* **What needs to be done**: The records should be restated exactly from their first line through the line with "- 📁 <strong>react-app</strong>" in it.

Plain-text document sources:
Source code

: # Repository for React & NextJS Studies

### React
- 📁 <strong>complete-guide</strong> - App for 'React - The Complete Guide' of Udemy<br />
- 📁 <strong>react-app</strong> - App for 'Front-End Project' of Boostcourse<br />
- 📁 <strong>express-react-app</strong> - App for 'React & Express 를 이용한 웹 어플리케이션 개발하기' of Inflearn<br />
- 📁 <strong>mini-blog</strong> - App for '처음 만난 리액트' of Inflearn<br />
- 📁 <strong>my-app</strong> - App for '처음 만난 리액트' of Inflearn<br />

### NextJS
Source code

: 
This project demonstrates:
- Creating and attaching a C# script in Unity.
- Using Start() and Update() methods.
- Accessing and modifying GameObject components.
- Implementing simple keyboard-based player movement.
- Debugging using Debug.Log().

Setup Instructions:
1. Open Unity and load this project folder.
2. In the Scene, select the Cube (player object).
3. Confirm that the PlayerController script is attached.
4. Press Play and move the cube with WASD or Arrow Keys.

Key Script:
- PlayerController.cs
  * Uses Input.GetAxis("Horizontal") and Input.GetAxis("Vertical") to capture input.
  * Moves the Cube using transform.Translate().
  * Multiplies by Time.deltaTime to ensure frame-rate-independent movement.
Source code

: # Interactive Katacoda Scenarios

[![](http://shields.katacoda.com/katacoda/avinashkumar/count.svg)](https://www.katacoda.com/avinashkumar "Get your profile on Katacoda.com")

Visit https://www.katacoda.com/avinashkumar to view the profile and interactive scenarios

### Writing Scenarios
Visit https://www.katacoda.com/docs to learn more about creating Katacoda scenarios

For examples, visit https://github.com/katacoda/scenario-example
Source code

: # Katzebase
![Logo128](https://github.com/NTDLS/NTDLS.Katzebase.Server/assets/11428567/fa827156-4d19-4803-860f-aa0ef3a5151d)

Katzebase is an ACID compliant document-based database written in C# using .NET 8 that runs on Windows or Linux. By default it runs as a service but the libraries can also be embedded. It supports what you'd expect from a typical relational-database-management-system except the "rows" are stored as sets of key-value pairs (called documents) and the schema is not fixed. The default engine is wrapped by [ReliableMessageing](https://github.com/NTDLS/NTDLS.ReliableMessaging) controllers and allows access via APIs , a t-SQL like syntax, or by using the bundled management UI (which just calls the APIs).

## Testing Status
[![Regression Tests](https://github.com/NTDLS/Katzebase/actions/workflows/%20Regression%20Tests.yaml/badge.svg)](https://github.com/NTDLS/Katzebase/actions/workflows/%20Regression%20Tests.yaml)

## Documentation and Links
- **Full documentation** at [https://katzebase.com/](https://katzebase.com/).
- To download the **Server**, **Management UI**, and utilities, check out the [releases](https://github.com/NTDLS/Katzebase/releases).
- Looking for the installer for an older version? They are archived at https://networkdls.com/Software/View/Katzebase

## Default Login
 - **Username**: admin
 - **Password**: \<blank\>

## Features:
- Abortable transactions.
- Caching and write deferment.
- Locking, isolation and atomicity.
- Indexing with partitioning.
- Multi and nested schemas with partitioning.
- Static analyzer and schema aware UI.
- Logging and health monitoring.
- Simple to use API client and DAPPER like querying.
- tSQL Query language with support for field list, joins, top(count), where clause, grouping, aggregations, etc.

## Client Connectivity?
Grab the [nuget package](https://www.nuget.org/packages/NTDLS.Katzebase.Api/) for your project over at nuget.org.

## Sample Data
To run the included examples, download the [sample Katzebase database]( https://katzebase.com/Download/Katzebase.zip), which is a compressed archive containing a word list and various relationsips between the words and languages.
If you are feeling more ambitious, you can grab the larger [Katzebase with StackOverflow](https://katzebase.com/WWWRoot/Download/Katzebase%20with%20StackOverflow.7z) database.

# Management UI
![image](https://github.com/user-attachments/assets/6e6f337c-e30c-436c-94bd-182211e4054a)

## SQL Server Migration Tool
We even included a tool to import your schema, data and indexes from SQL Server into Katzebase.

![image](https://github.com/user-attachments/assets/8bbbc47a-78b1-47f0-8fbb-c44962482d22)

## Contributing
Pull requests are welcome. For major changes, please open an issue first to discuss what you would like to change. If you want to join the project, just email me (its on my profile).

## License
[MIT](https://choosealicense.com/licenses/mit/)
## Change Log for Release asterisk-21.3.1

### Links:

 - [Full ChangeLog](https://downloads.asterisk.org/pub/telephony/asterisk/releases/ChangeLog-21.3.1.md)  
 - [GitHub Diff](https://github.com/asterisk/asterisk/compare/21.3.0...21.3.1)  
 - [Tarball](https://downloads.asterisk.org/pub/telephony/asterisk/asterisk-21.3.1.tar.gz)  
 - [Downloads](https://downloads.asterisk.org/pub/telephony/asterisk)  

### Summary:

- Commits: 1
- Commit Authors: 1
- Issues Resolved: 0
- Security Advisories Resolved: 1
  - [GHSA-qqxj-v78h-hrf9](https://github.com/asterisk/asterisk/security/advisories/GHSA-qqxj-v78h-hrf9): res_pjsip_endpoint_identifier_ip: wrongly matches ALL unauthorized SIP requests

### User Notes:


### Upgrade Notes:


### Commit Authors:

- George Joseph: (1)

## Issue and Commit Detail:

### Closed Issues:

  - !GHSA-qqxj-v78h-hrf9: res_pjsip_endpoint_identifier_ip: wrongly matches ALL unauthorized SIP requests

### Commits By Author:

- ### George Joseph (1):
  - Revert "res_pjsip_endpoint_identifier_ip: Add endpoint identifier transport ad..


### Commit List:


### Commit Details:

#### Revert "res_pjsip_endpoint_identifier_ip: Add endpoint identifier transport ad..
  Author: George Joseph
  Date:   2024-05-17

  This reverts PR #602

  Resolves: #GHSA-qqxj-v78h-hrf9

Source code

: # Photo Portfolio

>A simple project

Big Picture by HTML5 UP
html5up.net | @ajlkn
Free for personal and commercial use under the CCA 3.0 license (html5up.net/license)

* **Solution to this exercise**:
Source code

: # Repository for React & NextJS Studies

### React
- 📁 <strong>complete-guide</strong> - App for 'React - The Complete Guide' of Udemy<br />
- 📁 <strong>react-app</strong> - App for 'Front-End Project' of Boostcourse<br />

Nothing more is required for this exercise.